2001 veröffentlicht Bieri mit «Das Handwerk der Freiheit – über die Entdeckung des eigenen Willens» sein erstes philosophisches Werk, das sich an eine breite Leserschaft ausserhalb der Universität richtet. «Es ist klar bis zur Schönheit und spannend wie ein Roman», heisst es in einer Rezension zum Buch. 2013 folgt «Eine Art zu leben», eine umfassende Analyse der menschlichen Würde.

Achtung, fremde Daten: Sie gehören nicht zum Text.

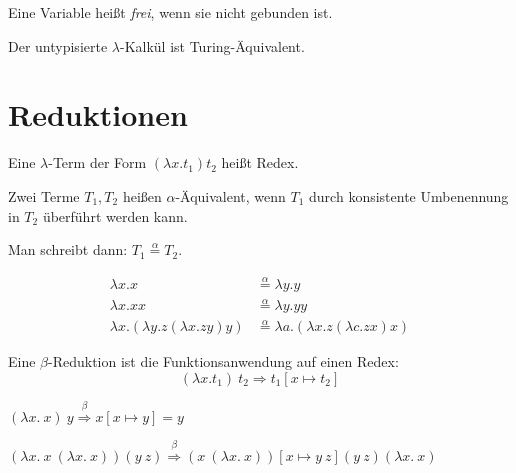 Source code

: \begin{definition}%
    Eine Variable heißt \textit{frei}, wenn sie nicht gebunden ist.
\end{definition}

\begin{satz}
    Der untypisierte $\lambda$-Kalkül ist Turing-Äquivalent.
\end{satz}

\section{Reduktionen}
\begin{definition}[Redex]%
    Eine $\lambda$-Term der Form $(\lambda x. t_1) t_2$ heißt Redex.
\end{definition}

\begin{definition}%
    Zwei Terme $T_1, T_2$ heißen $\alpha$-Äquivalent, wenn $T_1$ durch 
    konsistente Umbenennung in $T_2$ überführt werden kann.

    Man schreibt dann: $T_1 \overset{\alpha}{=} T_2$.
\end{definition}

\begin{beispiel}
    \begin{align*}
        \lambda x.x    &\overset{\alpha}{=} \lambda y. y\\
        \lambda x. x x &\overset{\alpha}{=} \lambda y. y y\\
        \lambda x. (\lambda y. z (\lambda x. z y) y) &\overset{\alpha}{=}
        \lambda a. (\lambda x. z (\lambda c. z x) x)
    \end{align*}
\end{beispiel}

\begin{definition}%
    Eine $\beta$-Reduktion ist die Funktionsanwendung auf einen Redex:
    \[(\lambda x. t_1)\ t_2 \Rightarrow t_1 [x \mapsto t_2]\]
\end{definition}

\begin{beispiel}
    \begin{defenum}
        \item $(\lambda x.\ x)\ y \overset{\beta}{\Rightarrow} x[x \mapsto y] = y$
        \item $(\lambda x.\ x\ (\lambda x.\ x)) (y\ z) \overset{\beta}{\Rightarrow} (x\ (\lambda x.\ x))[x \mapsto y\ z] (y\ z) (\lambda x.\ x)$
    \end{defenum}
\end{beispiel}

«Schreiben, wie ich es erlebe, entsteht aus Schlüsselerfahrungen», sagt Peter Bieri alias Pascal Mercier. «Die Einbildungskraft ist die Fähigkeit, solche Erfahrungen auszuspinnen und zu reichen Geschichten zu verdichten.» Dementsprechend ist ihm Simon Leyland so nahe wie keine andere literarische Figur, die Mercier bisher erschaffen hat.
Wenn der Latein-, Griechisch- und Hebräisch-Lehrer Gregorius am Gymnasium Kirchenfeld aus «Nachtzug nach Lissabon» ein Denkmal für Bieris Schulmeister sein mag – immerhin hat er dort diese Sprachen erlernt und danach ein Altphilologie-Studium in Bern begonnen –, dann ist Leyland ein Selbstporträt Merciers bei der Schriftsteller-Werdung.
«Die Phantasie, wenn man sie ihre Wege gehen lässt, schafft ihre eigene Art von Gegenwart: die Gegenwart von Poesie», sagt Mercier über sein Dichterdasein. In dieser poetischen Gegenwart komme all das zur Geltung, worum es einem wirklich gehe. «Man wünscht, es möchte immer so weitergehen, und ist unglücklich, dass die Geschichte aus ihrer Logik heraus ihr Ende erzwingt.» Und dann wird es wieder still.